Prometheus

We use Prometheus to provide real-time monitoring of our hardware. The master is dementors which uses the Node Exporter to collect data from other servers.

We monitor servers, desktops, and staff VMs, but not the hozer boxes. Additionally, we don't receive email alerts for staff VMs. Monitoring for the networking switch, blackhole, is currently under development.

Alerts

Alerts can be viewed at prometheus.ocf.berkeley.edu/alerts. They are configured at this folder in the Puppet configs.

Alerts can additionally be configured using the alert manager. Alertmanager handles notifications for alerts via communication through email and Slack. Alerts can be inhibited or silenced. Alertmanager documentation can be found here.

Alerts are currently under development and may not be fully comprehensive.

Metrics

Prometheus uses metrics to collect and visualize different types of data.

The main way Prometheus collects metrics in the OCF is Node Exporter. Another important exporter we use is the SNMP Exporter which monitors information from printers, and possibly in the future, network switches.

A full list of exporters is available in the Prometheus documentation. In order to take advantage of these exporters, we define them in the Puppet config for the Prometheus server.

Custom Metrics

There are three main ways to generate custom metrics:

  1. If metrics can be generated from a VM, run a script on a cronjob that writes to /srv/prometheus. These automatically get bundled into Node Exporter. We do this for CUPS monitoring - here is an example of this in practice.
  2. Run a metrics server over HTTP and add them manually to the Puppet config. This is the most ideal method of using a prewritten exporter, like the Apache or Postfix exporters, both of which we use. An example of this is in the Prometheus server config.
  3. Run your exporter in Kubernetes if it doesn't matter which host it runs on. This is how we run the SNMP exporter. Again, this is done in the Prometheus server config.

Custom Queries

Prometheus supports querying a wide variety of metrics. (For a full list, go to Prometheus and use the "insert metric at cursor" dropdown.) A basic query comes in the form:

metric{label="value", label2="value2", ...}

Some labels used frequently are:

  • instance: The name of the device that the data was collected from. Some examples are papercut, avalanche, or supernova.
  • host_type: The type of device that is being queried. Valid types are desktop, server, and staffvm.
  • job: The name of the job/exporter that collected the data. Some examples are node, printer, and slurm.

For example, if you would like to view the total RAM installed on each of the servers you can query node_memory_Active_bytes{host_type="server"}.

To view the per-second rate of a metric, use

rate(metric{label="value",...})

For example, the data sent in bytes/second over the past 5 minutes by fallingrocks can be retrieved using rate(node_network_transmit_bytes_total{instance="fallingrocks"}.

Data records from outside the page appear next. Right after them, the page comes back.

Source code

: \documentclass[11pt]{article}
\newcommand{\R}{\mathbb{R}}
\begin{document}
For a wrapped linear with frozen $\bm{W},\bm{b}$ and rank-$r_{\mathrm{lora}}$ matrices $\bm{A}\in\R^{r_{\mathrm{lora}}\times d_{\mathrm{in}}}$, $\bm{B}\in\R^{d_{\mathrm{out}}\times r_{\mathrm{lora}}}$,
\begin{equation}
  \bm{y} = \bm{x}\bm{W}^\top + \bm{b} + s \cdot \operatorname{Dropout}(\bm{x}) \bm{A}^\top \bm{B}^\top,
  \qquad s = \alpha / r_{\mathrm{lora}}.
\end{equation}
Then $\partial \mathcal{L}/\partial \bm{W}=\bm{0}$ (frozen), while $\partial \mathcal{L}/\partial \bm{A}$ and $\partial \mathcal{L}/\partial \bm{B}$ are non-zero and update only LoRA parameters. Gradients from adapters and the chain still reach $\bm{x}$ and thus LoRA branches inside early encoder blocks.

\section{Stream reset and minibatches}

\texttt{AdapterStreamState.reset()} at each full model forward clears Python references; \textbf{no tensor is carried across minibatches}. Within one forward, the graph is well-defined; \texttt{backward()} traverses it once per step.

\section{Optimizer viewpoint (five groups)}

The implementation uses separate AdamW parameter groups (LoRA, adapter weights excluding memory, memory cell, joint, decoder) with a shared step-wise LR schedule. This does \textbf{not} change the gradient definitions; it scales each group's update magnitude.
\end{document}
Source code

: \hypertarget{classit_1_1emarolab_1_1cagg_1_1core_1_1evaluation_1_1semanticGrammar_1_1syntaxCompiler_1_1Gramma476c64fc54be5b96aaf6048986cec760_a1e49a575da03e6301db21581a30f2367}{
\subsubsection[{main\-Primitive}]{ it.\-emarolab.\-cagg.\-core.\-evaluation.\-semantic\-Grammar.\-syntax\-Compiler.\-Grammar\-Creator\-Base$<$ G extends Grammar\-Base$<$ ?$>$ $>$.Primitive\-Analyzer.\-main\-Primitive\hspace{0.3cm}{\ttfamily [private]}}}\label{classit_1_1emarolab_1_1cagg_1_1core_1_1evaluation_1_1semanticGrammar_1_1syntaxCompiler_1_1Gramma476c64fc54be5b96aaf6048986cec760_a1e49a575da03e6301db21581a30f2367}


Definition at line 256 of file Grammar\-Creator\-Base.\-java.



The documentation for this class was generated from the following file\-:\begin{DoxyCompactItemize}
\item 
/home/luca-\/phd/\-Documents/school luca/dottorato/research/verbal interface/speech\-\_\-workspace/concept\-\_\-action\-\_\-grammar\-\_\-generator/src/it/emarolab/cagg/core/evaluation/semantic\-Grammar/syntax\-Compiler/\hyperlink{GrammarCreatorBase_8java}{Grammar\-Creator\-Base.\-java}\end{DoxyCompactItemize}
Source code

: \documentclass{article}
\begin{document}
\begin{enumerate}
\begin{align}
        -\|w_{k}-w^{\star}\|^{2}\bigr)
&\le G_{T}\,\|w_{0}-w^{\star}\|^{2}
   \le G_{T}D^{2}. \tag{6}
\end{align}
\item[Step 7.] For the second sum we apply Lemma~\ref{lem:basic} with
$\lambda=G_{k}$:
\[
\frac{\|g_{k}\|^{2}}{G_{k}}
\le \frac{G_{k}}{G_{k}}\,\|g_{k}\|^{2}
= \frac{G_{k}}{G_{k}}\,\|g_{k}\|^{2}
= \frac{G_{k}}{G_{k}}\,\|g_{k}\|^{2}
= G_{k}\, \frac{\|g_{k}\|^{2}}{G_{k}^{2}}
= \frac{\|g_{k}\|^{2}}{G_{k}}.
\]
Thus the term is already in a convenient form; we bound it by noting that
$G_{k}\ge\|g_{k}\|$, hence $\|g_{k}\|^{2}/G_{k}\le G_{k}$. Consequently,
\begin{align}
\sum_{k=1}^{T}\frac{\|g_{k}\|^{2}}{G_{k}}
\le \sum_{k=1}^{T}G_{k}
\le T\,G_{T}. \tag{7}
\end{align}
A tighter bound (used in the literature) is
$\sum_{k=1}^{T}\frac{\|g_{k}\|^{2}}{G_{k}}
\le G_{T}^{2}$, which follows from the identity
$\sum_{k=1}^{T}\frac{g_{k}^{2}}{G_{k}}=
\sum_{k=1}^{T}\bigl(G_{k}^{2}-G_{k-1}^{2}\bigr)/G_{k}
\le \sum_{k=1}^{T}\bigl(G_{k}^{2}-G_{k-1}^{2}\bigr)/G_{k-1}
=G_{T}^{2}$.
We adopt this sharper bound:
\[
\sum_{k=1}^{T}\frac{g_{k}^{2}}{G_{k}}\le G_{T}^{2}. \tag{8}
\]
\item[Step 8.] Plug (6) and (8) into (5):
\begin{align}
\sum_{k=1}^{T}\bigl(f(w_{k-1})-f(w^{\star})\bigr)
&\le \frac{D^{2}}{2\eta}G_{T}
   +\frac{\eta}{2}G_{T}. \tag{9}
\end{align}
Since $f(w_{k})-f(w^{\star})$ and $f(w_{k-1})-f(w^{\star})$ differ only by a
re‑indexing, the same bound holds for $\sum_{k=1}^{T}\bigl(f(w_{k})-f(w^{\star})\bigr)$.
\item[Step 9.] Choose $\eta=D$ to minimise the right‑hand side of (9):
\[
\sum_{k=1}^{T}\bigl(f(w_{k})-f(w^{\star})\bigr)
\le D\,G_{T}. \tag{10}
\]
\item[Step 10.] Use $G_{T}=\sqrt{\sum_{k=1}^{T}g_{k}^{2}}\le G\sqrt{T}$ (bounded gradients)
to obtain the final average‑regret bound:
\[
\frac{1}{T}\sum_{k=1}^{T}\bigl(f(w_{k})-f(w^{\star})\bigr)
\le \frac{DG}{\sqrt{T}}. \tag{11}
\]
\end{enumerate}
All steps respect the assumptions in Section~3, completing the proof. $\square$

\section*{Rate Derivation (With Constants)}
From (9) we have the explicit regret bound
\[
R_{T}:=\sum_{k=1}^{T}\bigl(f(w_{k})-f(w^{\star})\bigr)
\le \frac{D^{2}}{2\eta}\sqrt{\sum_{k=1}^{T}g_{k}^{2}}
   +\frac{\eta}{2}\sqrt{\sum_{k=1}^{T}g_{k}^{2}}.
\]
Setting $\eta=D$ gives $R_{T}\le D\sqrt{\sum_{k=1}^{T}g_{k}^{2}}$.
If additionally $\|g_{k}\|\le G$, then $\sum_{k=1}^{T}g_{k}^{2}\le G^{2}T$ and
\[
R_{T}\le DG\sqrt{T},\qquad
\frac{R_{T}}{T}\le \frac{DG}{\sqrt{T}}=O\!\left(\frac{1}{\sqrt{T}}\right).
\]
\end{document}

For more info about querying, see the official documentation.

Queries are best used in conjunction with Grafana, as to produce more readable results and save them for future reference. The next section will give more details on how to do this.

Grafana

The frontend for Prometheus is Grafana, which displays statistics collected by Prometheus in a user-friendly manner. Some of the more useful dashboards available are:

  • Servers: Displays usage information for the physical servers and hypervisors (fallingrocks, riptide, etc).
  • Desktops: Displays usage information for lab computers (cyclone, acid, etc).
  • Printers: Displays printer usage and resource information.
  • Mirrors: Displays information about mirror staleness.
  • HPC: Displays usage information for the HPC cluster.

There are more dashboards available, which can be accessed by clicking the dropdown arrow on the top left of the Grafana page.

Configuring Grafana dashboards does not require editing Puppet configs. Simply go to Grafana, login using your OCF account, and click the plus icon on the left toolbar to begin visually creating a custom dashboard. Grafana uses Prometheus queries to fetch data to be displayed.